Foreign exchange risks are risks that usually affect business that do import and or export, as well as investors involved with international investments. They are risks of the investment's value that changes because of currency exchange rates changes. [3] This fluctuation in price is a double-edged sword as agreeing on a price beforehand could work for or against the investor. Hence, it is only safer and sensible that foreign exchange risks are hedged to reduce risks.
Question 4 (a).
Under a swap arrangement, Black & Co. will be borrowing from Bank A at a 9% fixed rate while White & Co. will borrow from Bank B at a floating rate of LIBOR + 150 basis points (bps).
The interest rate payment flow chart is as below:
Question 4 (b).
The drawbacks of the swap arrangement for Black & Co. are interest rate risk and credit risk.
Interest rate risk comes from changes in the floating rate. The party (White & Co.) whom pays the floating rate, benefits when rates fall. On the other hand, Black & Co. whom has locked at a fixed rate of 9% payment from the beginning would not have benefit from the decrease in interest rates. This means that Black & Co. would have to pay more than the market rate, which might cause a potential loss in its business operations.

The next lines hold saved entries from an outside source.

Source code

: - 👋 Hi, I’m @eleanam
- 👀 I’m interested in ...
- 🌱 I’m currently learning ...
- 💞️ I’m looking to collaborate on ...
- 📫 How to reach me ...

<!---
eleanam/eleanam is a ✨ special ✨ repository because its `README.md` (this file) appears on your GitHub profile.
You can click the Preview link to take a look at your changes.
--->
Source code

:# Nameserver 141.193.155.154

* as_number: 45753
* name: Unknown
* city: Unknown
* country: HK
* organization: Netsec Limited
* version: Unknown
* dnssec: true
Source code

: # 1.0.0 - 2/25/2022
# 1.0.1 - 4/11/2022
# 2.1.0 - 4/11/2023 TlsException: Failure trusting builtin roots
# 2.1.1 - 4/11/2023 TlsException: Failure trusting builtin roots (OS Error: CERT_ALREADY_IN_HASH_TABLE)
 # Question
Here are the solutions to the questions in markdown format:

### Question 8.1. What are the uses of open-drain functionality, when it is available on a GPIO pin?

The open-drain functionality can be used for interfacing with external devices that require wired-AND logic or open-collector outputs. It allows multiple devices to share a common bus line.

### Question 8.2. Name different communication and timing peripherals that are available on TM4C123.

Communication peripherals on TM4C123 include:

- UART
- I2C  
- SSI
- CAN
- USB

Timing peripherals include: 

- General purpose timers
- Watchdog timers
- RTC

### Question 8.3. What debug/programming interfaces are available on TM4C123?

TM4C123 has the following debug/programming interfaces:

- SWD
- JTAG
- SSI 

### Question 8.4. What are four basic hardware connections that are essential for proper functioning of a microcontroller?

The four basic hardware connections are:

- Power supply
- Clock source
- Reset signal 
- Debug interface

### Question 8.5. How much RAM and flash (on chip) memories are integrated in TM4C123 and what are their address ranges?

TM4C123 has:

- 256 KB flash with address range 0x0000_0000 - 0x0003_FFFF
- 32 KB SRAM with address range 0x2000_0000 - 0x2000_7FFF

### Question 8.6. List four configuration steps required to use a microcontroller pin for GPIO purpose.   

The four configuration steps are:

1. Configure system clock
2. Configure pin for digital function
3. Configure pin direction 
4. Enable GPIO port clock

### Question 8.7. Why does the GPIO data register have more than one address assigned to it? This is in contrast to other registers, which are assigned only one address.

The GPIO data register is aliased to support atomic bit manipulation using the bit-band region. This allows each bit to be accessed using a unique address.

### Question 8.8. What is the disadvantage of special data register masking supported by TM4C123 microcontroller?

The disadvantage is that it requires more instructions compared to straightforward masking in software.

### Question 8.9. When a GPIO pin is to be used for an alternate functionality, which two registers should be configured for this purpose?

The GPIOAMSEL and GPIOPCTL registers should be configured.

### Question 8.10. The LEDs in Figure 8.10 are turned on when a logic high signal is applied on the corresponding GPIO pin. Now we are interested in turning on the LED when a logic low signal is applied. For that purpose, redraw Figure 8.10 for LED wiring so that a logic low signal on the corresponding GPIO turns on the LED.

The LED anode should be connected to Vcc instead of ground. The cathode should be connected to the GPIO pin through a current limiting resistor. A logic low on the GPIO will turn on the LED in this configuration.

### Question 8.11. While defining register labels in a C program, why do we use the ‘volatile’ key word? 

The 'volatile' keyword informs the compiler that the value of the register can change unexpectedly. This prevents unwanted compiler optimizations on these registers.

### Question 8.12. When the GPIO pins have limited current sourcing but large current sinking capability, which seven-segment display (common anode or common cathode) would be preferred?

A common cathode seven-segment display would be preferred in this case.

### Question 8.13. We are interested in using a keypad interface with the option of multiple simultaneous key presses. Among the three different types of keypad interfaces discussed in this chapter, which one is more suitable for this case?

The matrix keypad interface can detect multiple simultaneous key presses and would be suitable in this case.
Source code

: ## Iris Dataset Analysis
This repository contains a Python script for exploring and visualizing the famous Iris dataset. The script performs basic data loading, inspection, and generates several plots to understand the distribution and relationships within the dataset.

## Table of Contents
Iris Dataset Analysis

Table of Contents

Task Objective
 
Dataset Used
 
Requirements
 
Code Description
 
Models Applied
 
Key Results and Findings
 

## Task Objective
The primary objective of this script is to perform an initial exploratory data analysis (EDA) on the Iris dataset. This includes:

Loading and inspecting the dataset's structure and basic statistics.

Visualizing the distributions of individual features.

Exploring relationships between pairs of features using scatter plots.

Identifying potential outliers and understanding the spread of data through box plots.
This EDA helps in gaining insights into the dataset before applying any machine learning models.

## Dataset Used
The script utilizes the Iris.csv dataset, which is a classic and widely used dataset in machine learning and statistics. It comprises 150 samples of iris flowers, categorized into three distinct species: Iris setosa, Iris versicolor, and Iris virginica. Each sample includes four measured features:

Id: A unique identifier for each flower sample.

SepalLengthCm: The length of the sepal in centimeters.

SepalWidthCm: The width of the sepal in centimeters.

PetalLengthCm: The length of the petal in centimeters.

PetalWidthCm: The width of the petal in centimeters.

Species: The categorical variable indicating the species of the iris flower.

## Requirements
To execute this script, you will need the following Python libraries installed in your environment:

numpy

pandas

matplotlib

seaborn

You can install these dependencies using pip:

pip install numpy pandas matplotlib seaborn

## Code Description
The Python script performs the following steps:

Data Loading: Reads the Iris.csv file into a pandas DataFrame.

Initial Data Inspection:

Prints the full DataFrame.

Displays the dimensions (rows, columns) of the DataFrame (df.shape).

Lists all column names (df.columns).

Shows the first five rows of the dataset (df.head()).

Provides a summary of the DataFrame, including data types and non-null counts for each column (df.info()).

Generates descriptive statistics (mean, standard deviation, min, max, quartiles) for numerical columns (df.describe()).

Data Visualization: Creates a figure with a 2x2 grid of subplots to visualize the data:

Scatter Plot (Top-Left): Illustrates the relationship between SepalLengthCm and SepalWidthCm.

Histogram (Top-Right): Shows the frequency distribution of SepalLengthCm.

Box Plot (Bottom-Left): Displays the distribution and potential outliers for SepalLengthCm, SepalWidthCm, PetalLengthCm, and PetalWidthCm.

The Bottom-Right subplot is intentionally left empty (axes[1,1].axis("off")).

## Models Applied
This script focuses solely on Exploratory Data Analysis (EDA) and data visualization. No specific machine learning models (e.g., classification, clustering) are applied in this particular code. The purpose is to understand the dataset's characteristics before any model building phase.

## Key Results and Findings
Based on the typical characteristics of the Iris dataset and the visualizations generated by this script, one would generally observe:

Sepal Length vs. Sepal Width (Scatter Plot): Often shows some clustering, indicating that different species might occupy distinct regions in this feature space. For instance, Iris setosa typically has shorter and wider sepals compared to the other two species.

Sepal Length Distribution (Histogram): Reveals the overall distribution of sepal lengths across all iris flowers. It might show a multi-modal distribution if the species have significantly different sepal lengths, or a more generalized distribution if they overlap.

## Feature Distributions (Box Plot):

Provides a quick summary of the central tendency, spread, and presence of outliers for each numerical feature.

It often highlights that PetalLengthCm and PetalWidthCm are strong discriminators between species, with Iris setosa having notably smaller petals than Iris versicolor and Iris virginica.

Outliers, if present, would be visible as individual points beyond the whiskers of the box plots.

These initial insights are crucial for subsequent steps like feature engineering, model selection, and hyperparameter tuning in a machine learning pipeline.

Credit risk may happen when Black & Co. faces default by either White & Co. or Bank B as there was a note stating that due to credit standing, White & Co. can only borrow at Libor + 200 basis points. This shows that White & Co. has a low credit rating which again could be a potential risk to Black & Co.
Question 4 (c).
An interest rate cap is an option contract which imposes an upper limit on a floating exchange rate. [4] When the reference rate is breached, the writer of the cap has to pay the cap's holder the difference between the reference rate and the floating rate. In order to gain certainty of a maximum payout, there is a premium payable for such contract.
If Libor rate cap is 8.5%, 4% of 40 million covered = $50 million x 4%
= $2 million
If Libor rate rises to 10% in the 4th year, the bank will have to compensate Black & Co.
= (10% - 8.5%) x $2 million
= 1.5% x $2 million
= $30,000
If the 4th year Libor rises to 10%, the payment will be $30,000
Question 4 (d).
Caps and floors are derivative securities that help to hedge interest rate risk. A 'floor' is a put option on interest rates and are often with multiple exercise dates whereas a 'cap' is a call option on interest rate and similarly often with multiple exercise dates. [5] Firms would buy a 'cap' if interest rate rise would lead to a loss and hence financial institutes purchase interest rate caps when they are exposed to losses causes by it. Financial institutes purchase 'floor' when they have fixed costs on debts and floating rates on assets or net short in bonds.
To alleviate the cost of a 'cap', a 'floor' can be used in the form of a collar option whereby a firm can simultaneously be in a 'cap' and a 'floor' by selling a 'floor' and buying a 'cap'. [6] Thus, the firm can hedge itself against rising interest rates and is still able to finance the cost of the 'cap'.